The Squirro pipeline supports priorities for data that is being ingested. This way it is possible to ensure that certain data is processed more quickly than other.

This becomes helpful when some data sources are more important than others. For example data that come from a premium data provider might hold more value than the data that derives from a public RSS feed.

The pipeline supports this use case by having three layers of priority: Low, Normal, and High.

Priorities

The pipeline supports three priority levels:

Low
Normal
High

Each of these priorities has its own processor thus ensuring that the items from different priorities do not block each other.

Using Priorities

Priorities can be defined in the data source, and can be influenced using the Change Pipeline step.

Data Source

By default, all the data sources are created with the Normal priority level. It is possible to define the priority level during the creation of the data source and later by editing the data source.

The rationale for choosing the priority level of a data source is to judge how valuable for you the data from this source are compared to the data from the rest of your sources.

Change Pipeline

The priorities can also be changed when queuing work in a new workflow using the Change Pipeline step.

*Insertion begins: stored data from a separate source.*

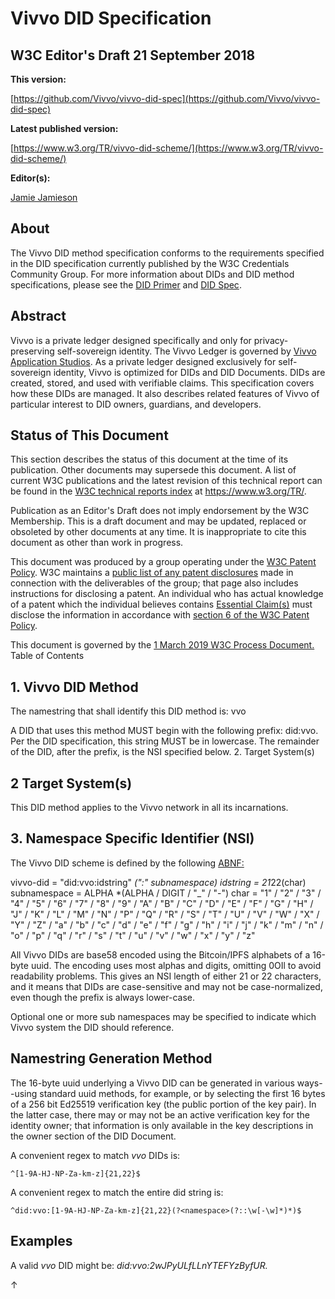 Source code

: # Vivvo DID Specification
##  W3C Editor's Draft 21 September 2018 

**This version:**

[https://github.com/Vivvo/vivvo-did-spec](https://github.com/Vivvo/vivvo-did-spec)

**Latest published version:**

[https://www.w3.org/TR/vivvo-did-scheme/](https://www.w3.org/TR/vivvo-did-scheme/)

**Editor(s):**

[Jamie Jamieson](https://github.com/jjamieson1)

## About
The Vivvo DID method specification conforms to the requirements specified in the DID specification currently published by the W3C Credentials Community Group. For more information about DIDs and DID method specifications, please see the [DID Primer](https://github.com/WebOfTrustInfo/rebooting-the-web-of-trust-fall2017/blob/master/topics-and-advance-readings/did-primer.md)  and [DID Spec](https://w3c-ccg.github.io/did-spec/).

## Abstract
Vivvo is a private ledger designed specifically and only for privacy-preserving self-sovereign identity. The Vivvo Ledger is governed by [Vivvo Application Studios](https://www.vivvo.com). As a private ledger designed exclusively for self-sovereign identity, Vivvo is optimized for DIDs and DID Documents. DIDs are created, stored, and used with verifiable claims. This specification covers how these DIDs are managed. It also describes related features of Vivvo of particular interest to DID owners, guardians, and developers.

## Status of This Document
This section describes the status of this document at the time of its publication. Other documents may supersede this document. A list of current W3C publications and the latest revision of this technical report can be found in the [W3C technical reports index](https://www.w3.org/TR/) at https://www.w3.org/TR/.

Publication as an Editor's Draft does not imply endorsement by the W3C Membership. This is a draft document and may be updated, replaced or obsoleted by other documents at any time. It is inappropriate to cite this document as other than work in progress.

This document was produced by a group operating under the [W3C Patent Policy](https://www.w3.org/Consortium/Patent-Policy/). W3C maintains a [public list of any patent disclosures](https://vivvo.github.io/vivvo-did-scheme/spec/did-method-spec-template.html) made in connection with the deliverables of the group; that page also includes instructions for disclosing a patent. An individual who has actual knowledge of a patent which the individual believes contains [Essential Claim(s)](https://www.w3.org/Consortium/Patent-Policy/#def-essential) must disclose the information in accordance with [section 6 of the W3C Patent Policy](https://www.w3.org/Consortium/Patent-Policy/#sec-Disclosure).

This document is governed by the [1 March 2019 W3C Process Document.](https://www.w3.org/2019/Process-20190301/)
Table of Contents

##  1. Vivvo DID Method

The namestring that shall identify this DID method is: vvo

A DID that uses this method MUST begin with the following prefix: did:vvo. Per the DID specification, this string MUST be in lowercase. The remainder of the DID, after the prefix, is the NSI specified below.
2. Target System(s)

##  2 Target System(s)

This DID method applies to the Vivvo network in all its incarnations.

##  3. Namespace Specific Identifier (NSI)

The Vivvo DID scheme is defined by the following [ABNF:](ftp://ftp.rfc-editor.org/in-notes/std/std68.txt)

vivvo-did = "did:vvo:idstring" *(":" subnamespace)
idstring = 21*22(char)
subnamespace = ALPHA *(ALPHA / DIGIT / "_" / "-")
char = "1" / "2" / "3" / "4" / "5" / "6" / "7" / "8" / "9" / "A" / "B" / "C"
    / "D" / "E" / "F" / "G" / "H" / "J" / "K" / "L" / "M" / "N" / "P" / "Q"
    / "R" / "S" / "T" / "U" / "V" / "W" / "X" / "Y" / "Z" / "a" / "b" / "c"
    / "d" / "e" / "f" / "g" / "h" / "i" / "j" / "k" / "m" / "n" / "o" / "p"
    / "q" / "r" / "s" / "t" / "u" / "v" / "w" / "x" / "y" / "z"

All Vivvo DIDs are base58 encoded using the Bitcoin/IPFS alphabets of a 16-byte uuid. The encoding uses most alphas and digits, omitting 0OIl to avoid readability problems. This gives an NSI length of either 21 or 22 characters, and it means that DIDs are case-sensitive and may not be case-normalized, even though the prefix is always lower-case.

Optional one or more sub namespaces may be specified to indicate which Vivvo system the DID should reference.

## Namestring Generation Method

The 16-byte uuid underlying a Vivvo DID can be generated in various ways--using standard uuid methods, for example, or by selecting the first 16 bytes of a 256 bit Ed25519 verification key (the public portion of the key pair). In the latter case, there may or may not be an active verification key for the identity owner; that information is only available in the key descriptions in the owner section of the DID Document.

A convenient regex to match *vvo* DIDs is:

``` ^[1-9A-HJ-NP-Za-km-z]{21,22}$ ```

A convenient regex to match the entire did string is:

``` ^did:vvo:[1-9A-HJ-NP-Za-km-z]{21,22}(?<namespace>(?::\w[-\w]*)*)$ ```

## Examples

A valid *vvo* DID might be: *did:vvo:2wJPyULfLLnYTEFYzByfUR.*

↑ 

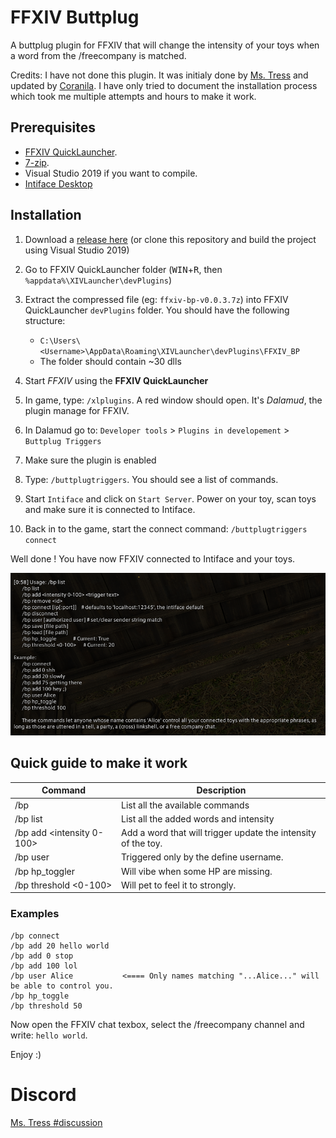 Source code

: # FFXIV Buttplug

A buttplug plugin for FFXIV that will change the intensity of your toys when a word from the /freecompany is matched.

Credits: I have not done this plugin. It was initialy done by 
[Ms. Tress](https://discord.com/channels/793663567424520194/793663567865970701/793673706411917363) and updated by [Coranila](https://github.com/crnilaaaa/SamplePlugin).
I have only tried to document the installation process which took me multiple attempts and hours to make it work.

## Prerequisites
- [FFXIV QuickLauncher](https://github.com/goatcorp/FFXIVQuickLauncher).
- [7-zip](https://www.7-zip.org/).
- Visual Studio 2019 if you want to compile.
- [Intiface Desktop](https://intiface.com/desktop/)


## Installation

1. Download a [release here](https://github.com/kacie8989/FFXIV_BP/releases)
(or clone this repository and build the project using Visual Studio 2019)
2. Go to FFXIV QuickLauncher folder (<kbd>WIN</kbd>+<kbd>R</kbd>, then `%appdata%\XIVLauncher\devPlugins`)
3. Extract the compressed file (eg: `ffxiv-bp-v0.0.3.7z`) into FFXIV QuickLauncher `devPlugins` folder. You should have the following structure:

    - `C:\Users\<Username>\AppData\Roaming\XIVLauncher\devPlugins\FFXIV_BP`
    - The folder should contain ~30 dlls

4. Start *FFXIV* using the **FFXIV QuickLauncher**
5. In game, type: `/xlplugins`. A red window should open. It's *Dalamud*, the plugin manage for FFXIV.
6. In Dalamud go to: `Developer tools` > `Plugins in developement` > `Buttplug Triggers`
7. Make sure the plugin is enabled
8. Type: `/buttplugtriggers`. You should see a list of commands.
9. Start `Intiface` and click on `Start Server`. Power on your toy, scan toys and make sure it is connected to Intiface.
10. Back in to the game, start the connect command: `/buttplugtriggers connect`

Well done ! You have now FFXIV connected to Intiface and your toys. 

![ingame](./docs/screenshot.png)

## Quick guide to make it work

| Command                | Description  |
|------------------------|--------------|
| /bp | List all the available commands |
| /bp list | List all the added words and intensity |
| /bp add <intensity 0-100> <The words to match> | Add a word that will trigger update the intensity of the toy. |
| /bp user <UserName> | Triggered only by the define username. |
| /bp hp_toggler | Will vibe when some HP are missing. |
| /bp threshold <0-100> | Will pet to feel it to strongly. |

### Examples

```
/bp connect
/bp add 20 hello world
/bp add 0 stop
/bp add 100 lol
/bp user Alice           <==== Only names matching "...Alice..." will be able to control you. 
/bp hp_toggle
/bp threshold 50
```

Now open the FFXIV chat texbox, select the /freecompany channel and write: `hello world`.

Enjoy :)

# Discord

[Ms. Tress #discussion](https://discord.gg/fx5pABsE)
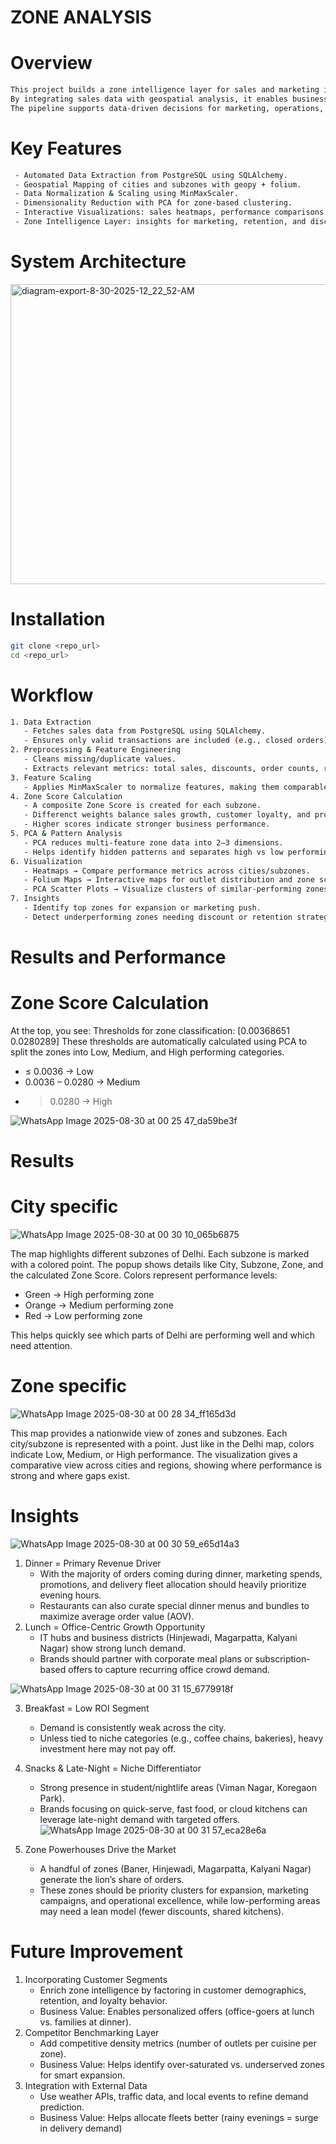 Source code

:# ZONE ANALYSIS 
# Overview 
```bash
This project builds a zone intelligence layer for sales and marketing insights.
By integrating sales data with geospatial analysis, it enables businesses to evaluate performance across cities, subzones, and outlets.
The pipeline supports data-driven decisions for marketing, operations, and supply chain optimization.
```
# Key Features 
``` bash
 - Automated Data Extraction from PostgreSQL using SQLAlchemy.
 - Geospatial Mapping of cities and subzones with geopy + folium.
 - Data Normalization & Scaling using MinMaxScaler.
 - Dimensionality Reduction with PCA for zone-based clustering.
 - Interactive Visualizations: sales heatmaps, performance comparisons.
 - Zone Intelligence Layer: insights for marketing, retention, and discount optimization.
```
# System Architecture 

<img width="954" height="480" alt="diagram-export-8-30-2025-12_22_52-AM" src="https://github.com/user-attachments/assets/bb977af6-98d1-423e-a95f-0b231d96757f" />


# Installation 
``` bash
git clone <repo_url>
cd <repo_url>
```

# Workflow 
``` bash
1. Data Extraction
   - Fetches sales data from PostgreSQL using SQLAlchemy.
   - Ensures only valid transactions are included (e.g., closed orders).
2. Preprocessing & Feature Engineering
   - Cleans missing/duplicate values.
   - Extracts relevant metrics: total sales, discounts, order counts, retention rates.
3. Feature Scaling
   - Applies MinMaxScaler to normalize features, making them comparable across outlets.
4. Zone Score Calculation
   - A composite Zone Score is created for each subzone.
   - Differenct weights balance sales growth, customer loyalty, and profitability impact.
   - Higher scores indicate stronger business performance.
5. PCA & Pattern Analysis
   - PCA reduces multi-feature zone data into 2–3 dimensions.
   - Helps identify hidden patterns and separates high vs low performing clusters.
6. Visualization
   - Heatmaps → Compare performance metrics across cities/subzones.
   - Folium Maps → Interactive maps for outlet distribution and zone scores.
   - PCA Scatter Plots → Visualize clusters of similar-performing zones.
7. Insights
   - Identify top zones for expansion or marketing push.
   - Detect underperforming zones needing discount or retention strategies.
```
# Results and Performance 
# Zone Score Calculation 
At the top, you see:
  Thresholds for zone classification: [0.00368651 0.0280289]
These thresholds are automatically calculated using PCA to split the zones into Low, Medium, and High performing categories.
  -  ≤ 0.0036 → Low
  -  0.0036 – 0.0280 → Medium
  -  >0.0280 → High

![WhatsApp Image 2025-08-30 at 00 25 47_da59be3f](https://github.com/user-attachments/assets/71c80784-a6ed-45a2-b7b0-2c8c13650d8f)

# Results 
# City specific 
![WhatsApp Image 2025-08-30 at 00 30 10_065b6875](https://github.com/user-attachments/assets/5d81c499-5db5-4cc3-9a9f-125caa76a256)

The map highlights different subzones of Delhi.
Each subzone is marked with a colored point.
The popup shows details like City, Subzone, Zone, and the calculated Zone Score.
Colors represent performance levels:
 - Green → High performing zone
 - Orange → Medium performing zone
 - Red → Low performing zone

This helps quickly see which parts of Delhi are performing well and which need attention.
# Zone specific
![WhatsApp Image 2025-08-30 at 00 28 34_ff165d3d](https://github.com/user-attachments/assets/c4ed0a67-b20d-4679-ba21-ba298241567f)

This map provides a nationwide view of zones and subzones.
Each city/subzone is represented with a point.
Just like in the Delhi map, colors indicate Low, Medium, or High performance.
The visualization gives a comparative view across cities and regions, showing where performance is strong and where gaps exist.

# Insights 
![WhatsApp Image 2025-08-30 at 00 30 59_e65d14a3](https://github.com/user-attachments/assets/55904c32-03f4-41fa-be67-1cc3d8960517)

1. Dinner = Primary Revenue Driver 
   - With the majority of orders coming during dinner, marketing spends, promotions, and delivery fleet allocation should heavily prioritize evening hours.
   - Restaurants can also curate special dinner menus and bundles to maximize average order value (AOV).
2. Lunch = Office-Centric Growth Opportunity 
   - IT hubs and business districts (Hinjewadi, Magarpatta, Kalyani Nagar) show strong lunch demand.
   - Brands should partner with corporate meal plans or subscription-based offers to capture recurring office crowd demand.

![WhatsApp Image 2025-08-30 at 00 31 15_6779918f](https://github.com/user-attachments/assets/1d3724b0-6b97-4b6c-ab16-e478187c4419)

3. Breakfast = Low ROI Segment 
   - Demand is consistently weak across the city.
   - Unless tied to niche categories (e.g., coffee chains, bakeries), heavy investment here may not pay off.
4. Snacks & Late-Night = Niche Differentiator
   - Strong presence in student/nightlife areas (Viman Nagar, Koregaon Park).
   - Brands focusing on quick-serve, fast food, or cloud kitchens can leverage late-night demand with targeted offers.
![WhatsApp Image 2025-08-30 at 00 31 57_eca28e6a](https://github.com/user-attachments/assets/7a74c8ef-0a7d-4ee8-bea3-504bd265d0d1)

5. Zone Powerhouses Drive the Market
   - A handful of zones (Baner, Hinjewadi, Magarpatta, Kalyani Nagar) generate the lion’s share of orders.
   - These zones should be priority clusters for expansion, marketing campaigns, and operational excellence, while low-performing areas may need a lean model (fewer discounts, shared kitchens).

# Future Improvement 
1. Incorporating Customer Segments
   - Enrich zone intelligence by factoring in customer demographics, retention, and loyalty behavior.
   - Business Value: Enables personalized offers (office-goers at lunch vs. families at dinner).
2. Competitor Benchmarking Layer
   - Add competitive density metrics (number of outlets per cuisine per zone).
   - Business Value: Helps identify over-saturated vs. underserved zones for smart expansion.
3. Integration with External Data
   - Use weather APIs, traffic data, and local events to refine demand prediction.
   - Business Value: Helps allocate fleets better (rainy evenings = surge in delivery demand)



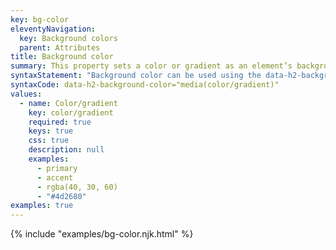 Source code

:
 ```yaml
---
key: bg-color
eleventyNavigation:
  key: Background colors
  parent: Attributes
title: Background color
summary: This property sets a color or gradient as an element’s background value.
syntaxStatement: "Background color can be used using the data-h2-background-color attribute and accepts 1 value:"
syntaxCode: data-h2-background-color="media(color/gradient)"
values:
  - name: Color/gradient
    key: color/gradient
    required: true
    keys: true
    css: true
    description: null
    examples:
      - primary
      - accent
      - rgba(40, 30, 60)
      - "#4d2680"
examples: true
---
```

{% include "examples/bg-color.njk.html" %} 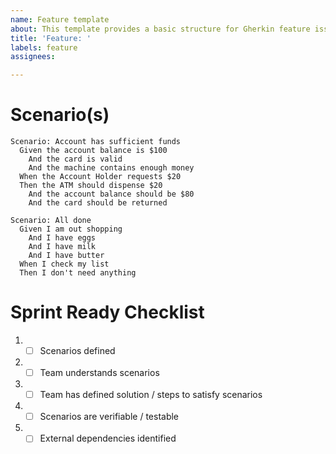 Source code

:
 ```yaml
---
name: Feature template
about: This template provides a basic structure for Gherkin feature issues.
title: 'Feature: '
labels: feature
assignees: 

---
```


<!--
Write the Gherkin feature in the title: "Feature: Account Holder withdraws cash"
-->

<!--
Acceptance criteria should be defined in a Gherkin syntax (Given, When, Then). Keep this simple.
-->

# Scenario(s)

```gherkin
Scenario: Account has sufficient funds
  Given the account balance is $100
    And the card is valid
    And the machine contains enough money
  When the Account Holder requests $20
  Then the ATM should dispense $20
    And the account balance should be $80
    And the card should be returned
```

```gherkin
Scenario: All done
  Given I am out shopping
    And I have eggs
    And I have milk
    And I have butter
  When I check my list
  Then I don't need anything
```

# Sprint Ready Checklist 
1. - [ ] Scenarios defined 
2. - [ ] Team understands scenarios
3. - [ ] Team has defined solution / steps to satisfy scenarios
4. - [ ] Scenarios are verifiable / testable 
5. - [ ] External dependencies identified
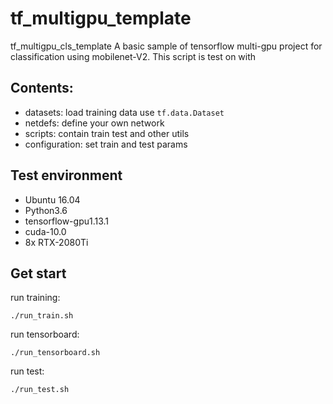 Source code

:# tf_multigpu_template
tf_multigpu_cls_template
A basic sample of tensorflow multi-gpu project for classification using mobilenet-V2. This script is test on  with 

## Contents: 
- datasets: load training data use `tf.data.Dataset`
- netdefs: define your own network
- scripts: contain train test and other utils
- configuration: set train and test params

## Test environment
- Ubuntu 16.04
- Python3.6
- tensorflow-gpu1.13.1
- cuda-10.0
- 8x RTX-2080Ti

## Get start
run training:
```
./run_train.sh
```  

run tensorboard:
```
./run_tensorboard.sh
``` 

run test:
```
./run_test.sh
``` 

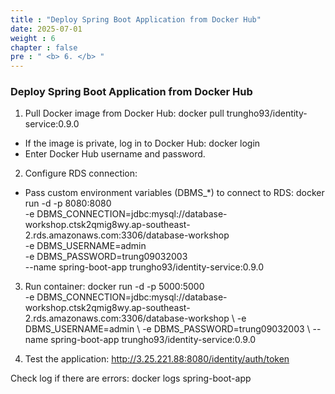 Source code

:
 ```yaml
---
title : "Deploy Spring Boot Application from Docker Hub"
date: 2025-07-01
weight : 6
chapter : false
pre : " <b> 6. </b> "
---
```

### Deploy Spring Boot Application from Docker Hub

1. Pull Docker image from Docker Hub:
docker pull trungho93/identity-service:0.9.0
- If the image is private, log in to Docker Hub:
docker login
- Enter Docker Hub username and password.

2. Configure RDS connection:
- Pass custom environment variables (DBMS_*) to connect to RDS:
docker run -d -p 8080:8080 \
-e DBMS_CONNECTION=jdbc:mysql://database-workshop.ctsk2qmig8wy.ap-southeast-2.rds.amazonaws.com:3306/database-workshop \
-e DBMS_USERNAME=admin \
-e DBMS_PASSWORD=trung09032003 \
--name spring-boot-app trungho93/identity-service:0.9.0

3. Run container:
docker run -d -p 5000:5000 \
-e DBMS_CONNECTION=jdbc:mysql://database-workshop.ctsk2qmig8wy.ap-southeast-2.rds.amazonaws.com:3306/database-workshop \ 
-e DBMS_USERNAME=admin \ 
-e DBMS_PASSWORD=trung09032003 \ 
--name spring-boot-app trungho93/identity-service:0.9.0

4. Test the application: 
http://3.25.221.88:8080/identity/auth/token

Check log if there are errors:
docker logs spring-boot-app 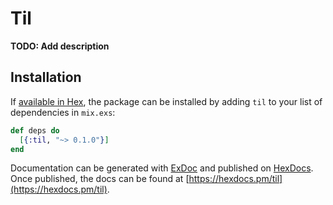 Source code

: # Til

**TODO: Add description**

## Installation

If [available in Hex](https://hex.pm/docs/publish), the package can be installed
by adding `til` to your list of dependencies in `mix.exs`:

```elixir
def deps do
  [{:til, "~> 0.1.0"}]
end
```

Documentation can be generated with [ExDoc](https://github.com/elixir-lang/ex_doc)
and published on [HexDocs](https://hexdocs.pm). Once published, the docs can
be found at [https://hexdocs.pm/til](https://hexdocs.pm/til).

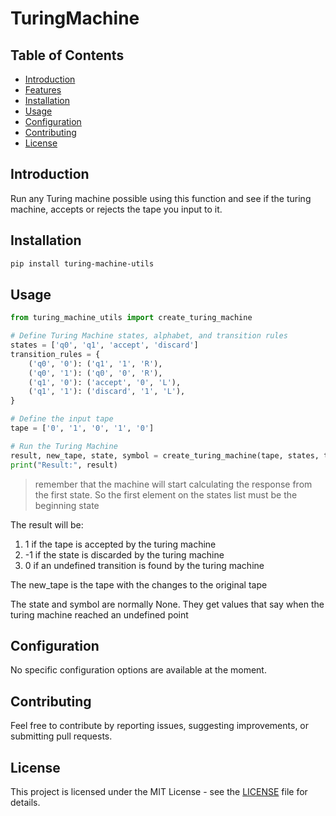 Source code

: # TuringMachine

## Table of Contents

- [Introduction](#introduction)
- [Features](#features)
- [Installation](#installation)
- [Usage](#usage)
- [Configuration](#configuration)
- [Contributing](#contributing)
- [License](#license)

## Introduction

Run any Turing machine possible using this function and see if the turing machine, accepts or rejects the tape you input to it.

## Installation

```bash
pip install turing-machine-utils
```

## Usage

```python
from turing_machine_utils import create_turing_machine

# Define Turing Machine states, alphabet, and transition rules
states = ['q0', 'q1', 'accept', 'discard']
transition_rules = {
    ('q0', '0'): ('q1', '1', 'R'),
    ('q0', '1'): ('q0', '0', 'R'),
    ('q1', '0'): ('accept', '0', 'L'),
    ('q1', '1'): ('discard', '1', 'L'),
}

# Define the input tape
tape = ['0', '1', '0', '1', '0']

# Run the Turing Machine
result, new_tape, state, symbol = create_turing_machine(tape, states, transition_rules)
print("Result:", result)
```
> remember that the machine will start calculating the response from the first state. So the first element on the states list must be the beginning state

The result will be:
1. 1 if the tape is accepted by the turing machine
1. -1 if the state is discarded by the turing machine
1. 0 if an undefined transition is found by the turing machine

The new_tape is the tape with the changes to the original tape

The state and symbol are normally None. They get values that say when the turing machine reached an undefined point

## Configuration

No specific configuration options are available at the moment.

## Contributing

Feel free to contribute by reporting issues, suggesting improvements, or submitting pull requests.

## License

This project is licensed under the MIT License - see the [LICENSE](./LICENSE.md) file for details. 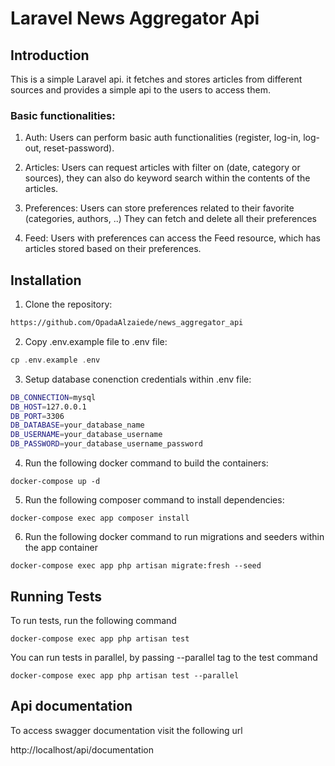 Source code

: # Laravel News Aggregator Api

## Introduction
This is a simple Laravel api. it fetches and stores articles from different sources and provides a simple api to the users to access them.

### Basic functionalities:
1. Auth:
Users can perform basic auth functionalities (register, log-in, log-out, reset-password).

2. Articles:
Users can request articles with filter on (date, category or sources), they can also do keyword search within the contents of the articles.

3. Preferences:
Users can store preferences related to their favorite (categories, authors, ..)
They can fetch and delete all their preferences

4. Feed:
Users with preferences can access the Feed resource, which has articles stored based on their preferences.
## Installation

1. Clone the repository:
```sh
https://github.com/OpadaAlzaiede/news_aggregator_api
```

2. Copy .env.example file to .env file:
```php
cp .env.example .env
```

3. Setup database conenction credentials within .env file:
```sh
DB_CONNECTION=mysql
DB_HOST=127.0.0.1
DB_PORT=3306
DB_DATABASE=your_database_name
DB_USERNAME=your_database_username
DB_PASSWORD=your_database_username_password
```

4. Run the following docker command to build the containers:
```docker
docker-compose up -d
```

5. Run the following composer command to install dependencies:
```composer
docker-compose exec app composer install
```

6. Run the following docker command to run migrations and seeders within the app container

```docker
docker-compose exec app php artisan migrate:fresh --seed
```


## Running Tests

To run tests, run the following command

```docker
docker-compose exec app php artisan test
```

You can run tests in parallel, by passing --parallel tag to the test command

```docker
docker-compose exec app php artisan test --parallel
```

## Api documentation

To access swagger documentation visit the following url

http://localhost/api/documentation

This allows a setup where one initial pipeline workflow does the minimum effort required to index the data. From this moment the data is available and searchable for users. The more resource-intensive processing can then be deferred to a secondary pipeline workflow which is invoked using the Change Pipeline step. To avoid those steps from clogging up the processing of the initial item the change pipeline step can reduce the priority at this time.

Configuration

The setup of the pipeline priorities can be configured in the Configuration service. Please see Configuration of Ingester for prioritised Data Sources for information.

Monitoring

To monitor how busy the different queues are use the Monitoring Plugin in the Server space.